What's a good TBT score?

RangeVerdict
≤ 200 msGood
200–600 msNeeds improvement
> 600 msPoor

Most common causes

  1. Large JavaScript bundles parsed and executed on load
  2. Hydration in SSR/SSG frameworks running expensive React/Vue trees synchronously
  3. Third-party scripts (analytics, chat, A/B testing, ads) executing on the main thread
  4. Unnecessary work on page load, initializing modules the user doesn't need yet

Five concrete fixes

1. Code-split by route

In Next.js, Astro, Remix, SvelteKit etc., this is mostly automatic. In a custom app:

// Lazy-load heavy components instead of importing top-level
const HeavyChart = lazy(() => import('./HeavyChart'));

2. Defer non-critical scripts

<!-- WRONG: blocks the parser -->
<script src="analytics.js"></script>

<!-- RIGHT: defers until after document parse -->
<script src="analytics.js" defer></script>

<!-- Even better: load after user idle -->
<script>
  window.addEventListener('load', () => {
    requestIdleCallback(() => {
      const s = document.createElement('script');
      s.src = 'analytics.js';
      document.head.appendChild(s);
    });
  });
</script>

3. Break up long tasks

If a task must run, split it into chunks that yield to the browser:

async function processLargeArray(items) {
  for (const item of items) {
    processItem(item);
    // yield to the browser every 5ms
    if (performance.now() % 5 === 0) {
      await new Promise(r => setTimeout(r, 0));
    }
  }
}

Or use the newer scheduler.yield() API:

async function processLargeArray(items) {
  for (const item of items) {
    processItem(item);
    if (scheduler?.yield) await scheduler.yield();
  }
}

4. Move work to a Web Worker

CPU-heavy logic (parsing, image manipulation, encryption) belongs off the main thread:

const worker = new Worker('/parser.js');
worker.postMessage(rawData);
worker.onmessage = (e) => render(e.data);

5. Audit and trim third-party scripts

Use Lighthouse's "Reduce the impact of third-party code" diagnostic. Common offenders: Google Tag Manager loading 5+ tags, full Intercom/Drift widgets on first load, A/B test SDKs blocking render.

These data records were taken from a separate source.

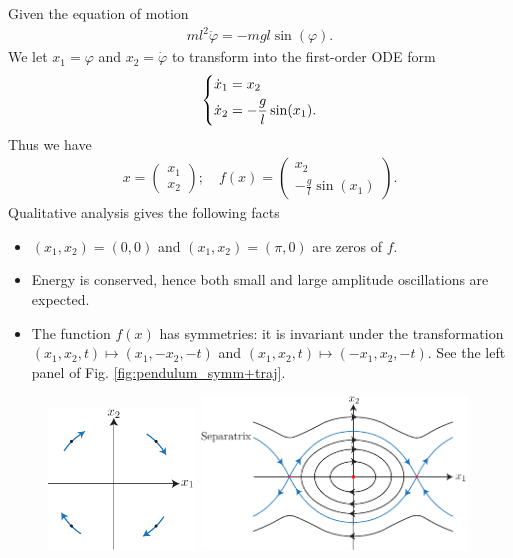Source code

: \begin{ex}[Pendulum]
Given the equation of motion
\begin{align}
	ml^2 \ddot{\varphi} = -mgl \sin(\varphi).
\end{align}
We let $ x_1 = \varphi$ and $ {x}_2 =\dot{\varphi}$ to transform into the first-order ODE form
\begin{align}
	\begin{dcases}
	\dot{x}_1 = x_2 \\
\dot{x}_2 = - \frac{g}{l} \sin (x_1).
	\end{dcases}
\end{align}
Thus we have 
\begin{align}
 {x} = 
\begin{pmatrix}
	x_1 \\ x_2
\end{pmatrix}; \quad
f( {x}) = 
\begin{pmatrix}
	x_2 \\ - \frac{g}{l}\sin(x_1)	
\end{pmatrix}.
\end{align}
Qualitative analysis gives the following facts
\begin{itemize}
	\item $(x_1, x_2) = (0,0)$ and $(x_1, x_2) = (\pi , 0)$ are zeros of $f$.
	\item Energy is conserved, hence both small and large amplitude oscillations are expected.
	\item The function $f(x)$ has symmetries: it is invariant under the transformation $(x_1, x_2, t) \mapsto (x_1, -x_2, -t)$ and $(x_1, x_2, t) \mapsto (-x_1, x_2, -t)$. See the left panel of Fig. \ref{fig:pendulum_symm+traj}.
\end{itemize}
\begin{figure}[h!]
	\centering
	\includegraphics[width=0.35\textwidth]{figures/intro/6pendulum_symmetries.pdf}
	\includegraphics[width=0.63\textwidth]{figures/intro/5pendulum.pdf}

\end{figure}
\end{ex}
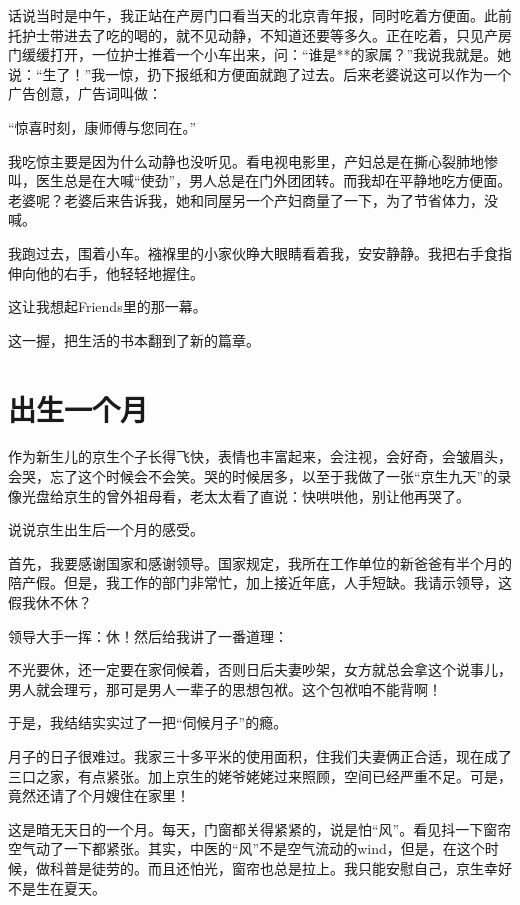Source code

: \documentclass[twoside,openright,headings=optiontohead]{ctexbook} %
\begin{document}
{话说当时是中午，我正站在产房门口看当天的北京青年报，同时吃着方便面。此前托护士带进去了吃的喝的，就不见动静，不知道还要等多久。正在吃着，只见产房门缓缓打开，一位护士推着一个小车出来，问：``谁是**的家属？''我说我就是。她说：``生了！''我一惊，扔下报纸和方便面就跑了过去。后来老婆说这可以作为一个广告创意，广告词叫做：

``惊喜时刻，康师傅与您同在。''

我吃惊主要是因为什么动静也没听见。看电视电影里，产妇总是在撕心裂肺地惨叫，医生总是在大喊``使劲''，男人总是在门外团团转。而我却在平静地吃方便面。老婆呢？老婆后来告诉我，她和同屋另一个产妇商量了一下，为了节省体力，没喊。

我跑过去，围着小车。襁褓里的小家伙睁大眼睛看着我，安安静静。我把右手食指伸向他的右手，他轻轻地握住。

这让我想起Friends里的那一幕。

这一握，把生活的书本翻到了新的篇章。

\chapter*{出生一个月}\label{one-month-young}

作为新生儿的京生个子长得飞快，表情也丰富起来，会注视，会好奇，会皱眉头，会哭，忘了这个时候会不会笑。哭的时候居多，以至于我做了一张``京生九天''的录像光盘给京生的曾外祖母看，老太太看了直说：快哄哄他，别让他再哭了。

说说京生出生后一个月的感受。

首先，我要感谢国家和感谢领导。国家规定，我所在工作单位的新爸爸有半个月的陪产假。但是，我工作的部门非常忙，加上接近年底，人手短缺。我请示领导，这假我休不休？

领导大手一挥：休！然后给我讲了一番道理：

不光要休，还一定要在家伺候着，否则日后夫妻吵架，女方就总会拿这个说事儿，男人就会理亏，那可是男人一辈子的思想包袱。这个包袱咱不能背啊！

于是，我结结实实过了一把``伺候月子''的瘾。

月子的日子很难过。我家三十多平米的使用面积，住我们夫妻俩正合适，现在成了三口之家，有点紧张。加上京生的姥爷姥姥过来照顾，空间已经严重不足。可是，竟然还请了个月嫂住在家里！

这是暗无天日的一个月。每天，门窗都关得紧紧的，说是怕``风''。看见抖一下窗帘空气动了一下都紧张。其实，中医的``风''不是空气流动的wind，但是，在这个时候，做科普是徒劳的。而且还怕光，窗帘也总是拉上。我只能安慰自己，京生幸好不是生在夏天。

}
\end{document}
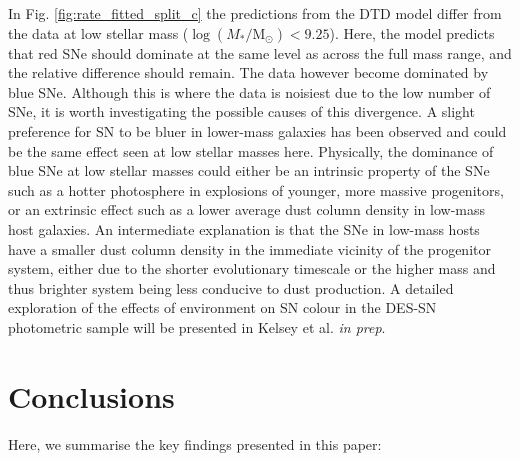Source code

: \documentclass[fleqn,usenatbib]{mnras}
\begin{document}
In Fig. \ref{fig:rate_fitted_split_c} the predictions from the DTD model differ from the data at low stellar mass ($\log(M_*/\mathrm{M}_{\odot}) <9.25$). Here, the model predicts that red SNe should dominate at the same level as across the full mass range, and the relative difference should remain. The data however become dominated by blue SNe. Although this is where the data is noisiest due to the low number of SNe, it is worth investigating the possible causes of this divergence. A slight preference for SN to be bluer in lower-mass galaxies has been observed \citep{Scolnic2018,Brout2019,Smith2020,Kelsey2021} and could be the same effect seen at low stellar masses here. Physically, the dominance of blue SNe at low stellar masses could either be an intrinsic property of the SNe such as a hotter photosphere in explosions of younger, more massive progenitors, or an extrinsic effect such as a lower average dust column density in low-mass host galaxies. An intermediate explanation is that the SNe in low-mass hosts have a smaller dust column density in the immediate vicinity of the progenitor system, either due to the shorter evolutionary timescale or the higher mass and thus brighter system being less conducive to dust production. A detailed exploration of the effects of environment on SN colour in the DES-SN photometric sample will be presented in Kelsey et al. \textit{in prep}.

\section{Conclusions}
\label{sec:conclusion}

Here, we summarise the key findings presented in this paper:
\end{document}
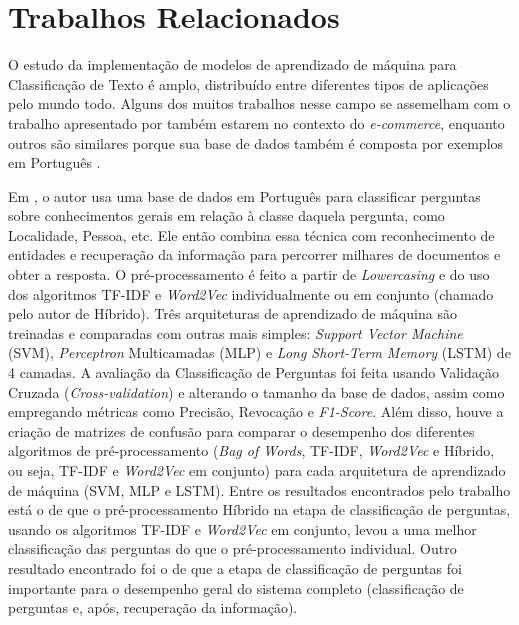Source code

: \section{Trabalhos Relacionados}
\label{relacionados}
O estudo da implementação de modelos de aprendizado de máquina para Classificação de Texto é amplo, distribuído entre diferentes tipos de aplicações pelo mundo todo. Alguns dos muitos trabalhos nesse campo se assemelham com o trabalho apresentado por também estarem no contexto do \textit{e-commerce}, enquanto outros são similares porque sua base de dados também é composta por exemplos em Português \cite{survey}. 

Em \cite{relacionado_pt}, o autor usa uma base de dados em Português para classificar perguntas sobre conhecimentos gerais em relação à classe daquela pergunta, como Localidade, Pessoa, etc. Ele então combina essa técnica com reconhecimento de entidades e recuperação da informação para percorrer milhares de documentos e obter a resposta. O pré-processamento é feito a partir de \textit{Lowercasing} e do uso dos algoritmos TF-IDF e \textit{Word2Vec} \cite{word2vec} individualmente ou em conjunto (chamado pelo autor de Híbrido). Três arquiteturas de aprendizado de máquina são treinadas e comparadas com outras mais simples: \textit{Support Vector Machine} (SVM), \textit{Perceptron} Multicamadas (MLP) e \textit{Long Short-Term Memory} (LSTM) de 4 camadas. A avaliação da Classificação de Perguntas foi feita usando Validação Cruzada (\textit{Cross-validation}) e alterando o tamanho da base de dados, assim como empregando métricas como Precisão, Revocação e \textit{F1-Score}. Além disso, houve a criação de matrizes de confusão para comparar o desempenho dos diferentes algoritmos de pré-processamento (\textit{Bag of Words}, TF-IDF, \textit{Word2Vec} e Híbrido, ou seja, TF-IDF e \textit{Word2Vec} em conjunto) para cada arquitetura de aprendizado de máquina (SVM, MLP e LSTM). Entre os resultados encontrados pelo trabalho está o de que o pré-processamento Híbrido na etapa de classificação de perguntas, usando os algoritmos TF-IDF e \textit{Word2Vec} em conjunto, levou a uma melhor classificação das perguntas do que o pré-processamento individual. Outro resultado encontrado foi o de que a etapa de classificação de perguntas foi importante para o desempenho geral do sistema completo (classificação de perguntas e, após, recuperação da informação).

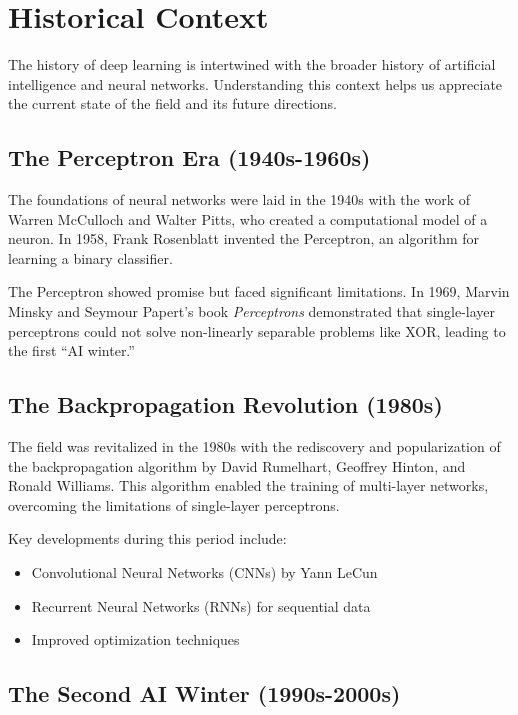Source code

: 
\section{Historical Context }
\label{sec:historical-context}

The history of deep learning is intertwined with the broader history of artificial intelligence and neural networks. Understanding this context helps us appreciate the current state of the field and its future directions.

\subsection{The Perceptron Era (1940s-1960s)}

The foundations of neural networks were laid in the 1940s with the work of Warren McCulloch and Walter Pitts, who created a computational model of a neuron. In 1958, Frank Rosenblatt invented the Perceptron, an algorithm for learning a binary classifier.

The Perceptron showed promise but faced significant limitations. In 1969, Marvin Minsky and Seymour Papert's book \emph{Perceptrons} demonstrated that single-layer perceptrons could not solve non-linearly separable problems like XOR, leading to the first ``AI winter.''

\subsection{The Backpropagation Revolution (1980s)}

The field was revitalized in the 1980s with the rediscovery and popularization of the backpropagation algorithm by David Rumelhart, Geoffrey Hinton, and Ronald Williams. This algorithm enabled the training of multi-layer networks, overcoming the limitations of single-layer perceptrons.

Key developments during this period include:
\begin{itemize}
    \item Convolutional Neural Networks (CNNs) by Yann LeCun
    \item Recurrent Neural Networks (RNNs) for sequential data
    \item Improved optimization techniques
\end{itemize}

\subsection{The Second AI Winter (1990s-2000s)}

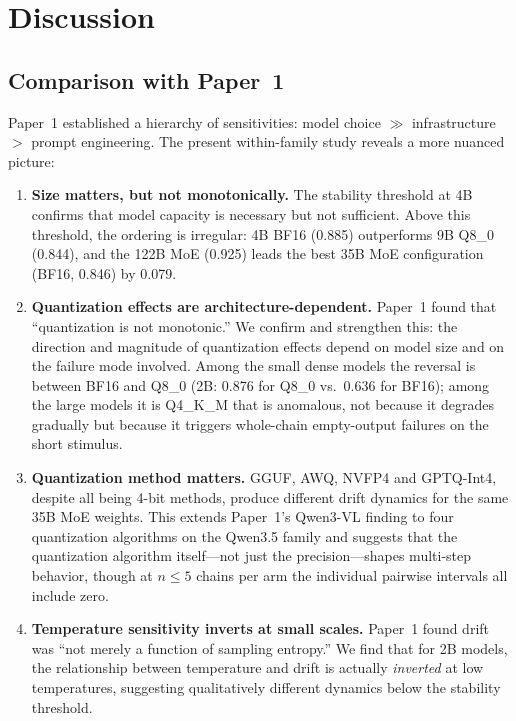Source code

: \documentclass[11pt]{article}
\begin{document}
\section{Discussion}
\label{sec:discussion}

\subsection{Comparison with Paper~1}

Paper~1 established a hierarchy of sensitivities: model choice $\gg$
infrastructure $>$ prompt engineering. The present within-family study
reveals a more nuanced picture:

\begin{enumerate}[leftmargin=*]
  \item \textbf{Size matters, but not monotonically.} The stability threshold
        at 4B confirms that model capacity is necessary but not sufficient.
        Above this threshold, the ordering is irregular: 4B BF16 (0.885)
        outperforms 9B Q8\_0 (0.844), and the 122B MoE (0.925) leads the
        best 35B MoE configuration (BF16, 0.846) by 0.079.
  \item \textbf{Quantization effects are architecture-dependent.}
        Paper~1 found that ``quantization is not monotonic.'' We confirm and
        strengthen this: the direction and magnitude of quantization effects
        depend on model size and on the failure mode involved. Among the
        small dense models the reversal is between BF16 and Q8\_0
        (2B: 0.876 for Q8\_0 vs.\ 0.636 for BF16); among the large models
        it is Q4\_K\_M that is anomalous, not because it degrades
        gradually but because it triggers whole-chain empty-output
        failures on the short stimulus.
  \item \textbf{Quantization method matters.} GGUF, AWQ, NVFP4 and
        GPTQ-Int4, despite all being 4-bit methods, produce different drift
        dynamics for the same 35B MoE weights. This extends Paper~1's
        Qwen3-VL finding to four quantization algorithms on the Qwen3.5
        family and suggests that the quantization algorithm itself---not
        just the precision---shapes multi-step behavior, though at
        $n\leq5$ chains per arm the individual pairwise intervals all
        include zero.
  \item \textbf{Temperature sensitivity inverts at small scales.} Paper~1
        found drift was ``not merely a function of sampling entropy.'' We
        find that for 2B models, the relationship between temperature and
        drift is actually \emph{inverted} at low temperatures, suggesting
        qualitatively different dynamics below the stability threshold.
\end{enumerate}
\end{document}
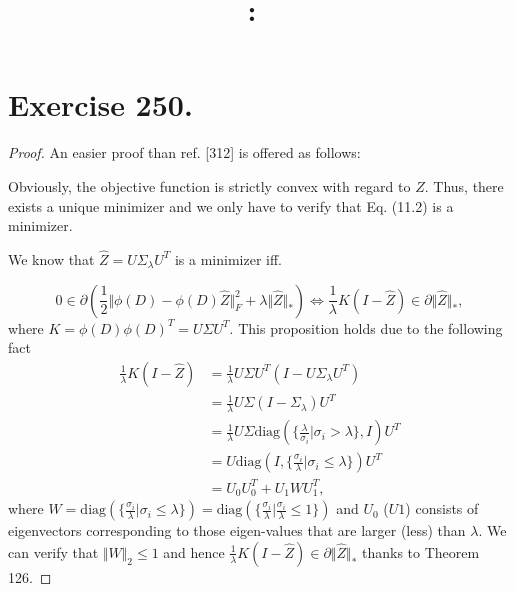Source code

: \documentclass{article}
\date{}
\title{
    \textmd{\textbf{\hmwkClass:\ \hmwkTitle}}\\
}
\author{\hmwkAuthorName}
\begin{document}
\maketitle

\section{Exercise 250.}
\begin{proof}
An easier proof than ref. [312] is offered as follows:

Obviously, the objective function is strictly convex with regard to $Z$. Thus, there exists a unique minimizer and we only have to verify that Eq. (11.2) is a minimizer. 

We know that $\hat{Z} = U\Sigma_{\lambda}U^{T}$ is a minimizer iff. 

$$
0 \in \partial(\frac{1}{2}\Vert \phi(D) - \phi(D)\hat{Z} \Vert_F^2 + \lambda\Vert \hat{Z} \Vert_{*}) \Leftrightarrow \frac{1}{\lambda}K(I - \hat{Z}) \in   \partial \Vert  \hat{Z} \Vert_{*},
$$
where $K = \phi(D)\phi(D)^{T} = U \Sigma U^{T}$. This proposition holds due to the following fact
\begin{align*}
    \frac{1}{\lambda}K(I - \hat{Z}) &=\frac{1}{\lambda} U \Sigma U^{T} ( I - U\Sigma_{\lambda}U^{T}) \\
    &=  \frac{1}{\lambda} U \Sigma (I - \Sigma_{\lambda}) U^{T} \\
    &= \frac{1}{\lambda} U \Sigma \text{diag}(\{\frac{\lambda}{\sigma_i}\vert \sigma_i > \lambda\},I) U^{T} \\
    &= U \text{diag}(I,\{\frac{\sigma_i}{\lambda}\vert \sigma_i \leq \lambda \}) U^T \\
    &= U_0U_0^{T} + U_1 W U_1^T,
\end{align*}
where $W = \text{diag}(\{\frac{\sigma_i}{\lambda}\vert \sigma_i \leq \lambda \}) = \text{diag}(\{\frac{\sigma_i}{\lambda}\vert \frac{\sigma_i}{\lambda} \leq 1 \})$ and $U_0$ ($U1$) consists of eigenvectors corresponding to those eigen-values that are larger (less) than $\lambda$. We can verify that $\Vert W \Vert_2 \leq 1$ and hence $\frac{1}{\lambda}K(I - \hat{Z}) \in   \partial \Vert  \hat{Z} \Vert_{*}$ thanks to Theorem 126.
\end{proof}
\end{document}
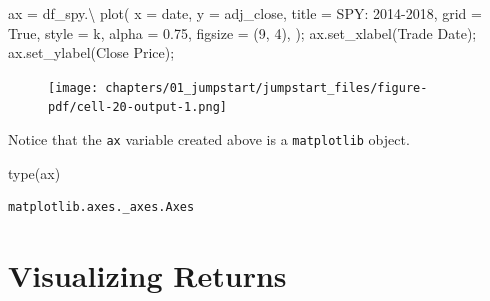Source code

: \documentclass[
  letterpaper,
  DIV=11,
  numbers=noendperiod]{scrreprt}
\newenvironment{Shaded}{\begin{snugshade}}{\end{snugshade}}
\newcommand{\BuiltInTok}[1]{\textcolor[rgb]{0.00,0.23,0.31}{#1}}
\newcommand{\DecValTok}[1]{\textcolor[rgb]{0.68,0.00,0.00}{#1}}
\newcommand{\FloatTok}[1]{\textcolor[rgb]{0.68,0.00,0.00}{#1}}
\newcommand{\NormalTok}[1]{\textcolor[rgb]{0.00,0.23,0.31}{#1}}
\newcommand{\OperatorTok}[1]{\textcolor[rgb]{0.37,0.37,0.37}{#1}}
\newcommand{\StringTok}[1]{\textcolor[rgb]{0.13,0.47,0.30}{#1}}
\newcommand{\VariableTok}[1]{\textcolor[rgb]{0.07,0.07,0.07}{#1}}
\begin{document}
\begin{Shaded}
\begin{Highlighting}[]
\NormalTok{ax }\OperatorTok{=}\NormalTok{ df\_spy.}\OperatorTok{\textbackslash{}}
\NormalTok{        plot(}
\NormalTok{            x }\OperatorTok{=} \StringTok{\textquotesingle{}date\textquotesingle{}}\NormalTok{,}
\NormalTok{            y }\OperatorTok{=} \StringTok{\textquotesingle{}adj\_close\textquotesingle{}}\NormalTok{,}
\NormalTok{            title }\OperatorTok{=} \StringTok{\textquotesingle{}SPY: 2014{-}2018\textquotesingle{}}\NormalTok{,}
\NormalTok{            grid }\OperatorTok{=} \VariableTok{True}\NormalTok{,}
\NormalTok{            style }\OperatorTok{=} \StringTok{\textquotesingle{}k\textquotesingle{}}\NormalTok{,}
\NormalTok{            alpha }\OperatorTok{=} \FloatTok{0.75}\NormalTok{,}
\NormalTok{            figsize }\OperatorTok{=}\NormalTok{ (}\DecValTok{9}\NormalTok{, }\DecValTok{4}\NormalTok{),}
\NormalTok{        )}\OperatorTok{;}
\NormalTok{ax.set\_xlabel(}\StringTok{\textquotesingle{}Trade Date\textquotesingle{}}\NormalTok{)}\OperatorTok{;}
\NormalTok{ax.set\_ylabel(}\StringTok{\textquotesingle{}Close Price\textquotesingle{}}\NormalTok{)}\OperatorTok{;}
\end{Highlighting}
\end{Shaded}

\begin{figure}[H]

{\centering \texttt{[image: chapters/01\_jumpstart/jumpstart\_files/figure-pdf/cell-20-output-1.png]}

}

\end{figure}

Notice that the \texttt{ax} variable created above is a
\texttt{matplotlib} object.

\begin{Shaded}
\begin{Highlighting}[]
\BuiltInTok{type}\NormalTok{(ax)}
\end{Highlighting}
\end{Shaded}

\begin{verbatim}
matplotlib.axes._axes.Axes
\end{verbatim}

\hypertarget{visualizing-returns}{%
\section{Visualizing Returns}\label{visualizing-returns}}
\end{document}
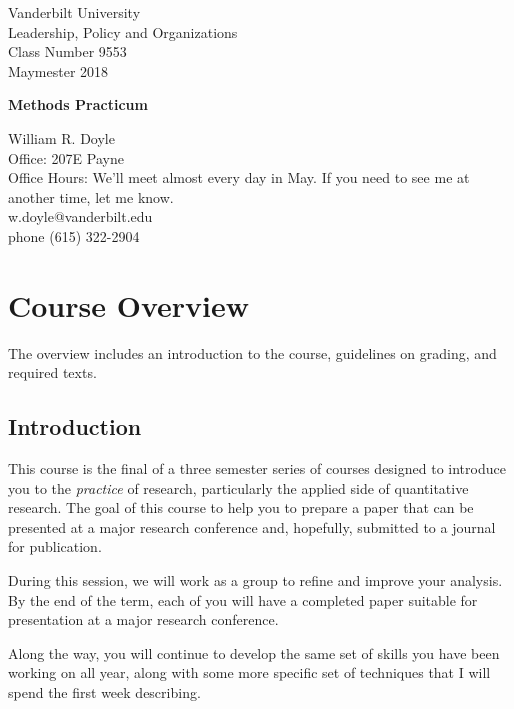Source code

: \documentclass[10pt]{article}
\begin{document}


\thispagestyle{empty}%


\setlength{\parskip}{1ex plus 0.5ex minus 0.2ex}

\setcounter{secnumdepth}{-2}



\begin{flushleft}
Vanderbilt University\\Leadership, Policy and Organizations\\Class Number 9553\\ Maymester 2018\\
\end{flushleft}


\begin{center}
\Large{\textbf{Methods Practicum}}\\
\end{center}

\begin{flushleft}
William R. Doyle\\
Office: 207E Payne\\
Office Hours: We'll meet almost every day in May. If you need to see me at another time, let me know.\\
w.doyle@vanderbilt.edu\\
phone (615) 322-2904\\
\end{flushleft}

\section{Course Overview}%

The overview includes an introduction to the course, guidelines on grading, and required texts.

\subsection{Introduction}%
\begin{flushleft}

  This course is the final of a three semester series of courses
  designed to introduce you to the \textit{practice} of research,
  particularly the applied side of quantitative research. The goal of
  this course to help you to prepare a paper that can be presented at
  a major research conference and, hopefully, submitted to a journal
  for publication.


  During this session, we will work as a group to refine and improve
  your analysis. By the end of the term, each of you will have a
  completed paper suitable for presentation at a major research
  conference.

  Along the way, you will continue to develop the same set of skills
  you have been working on all year, along with some more specific
  set of techniques that I will spend the first week describing.


\end{flushleft}
\end{document}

Audit each and ask: does this need to load before the user interacts?

Verification

  1. Re-run Lighthouse. Target TBT < 200 ms.
  2. Check the "Avoid long main-thread tasks" audit alongside TBT.
  3. Use Chrome DevTools → Performance panel → record a page load → look at the main thread row. Bars longer than 50 ms (yellow/red flags) are your targets.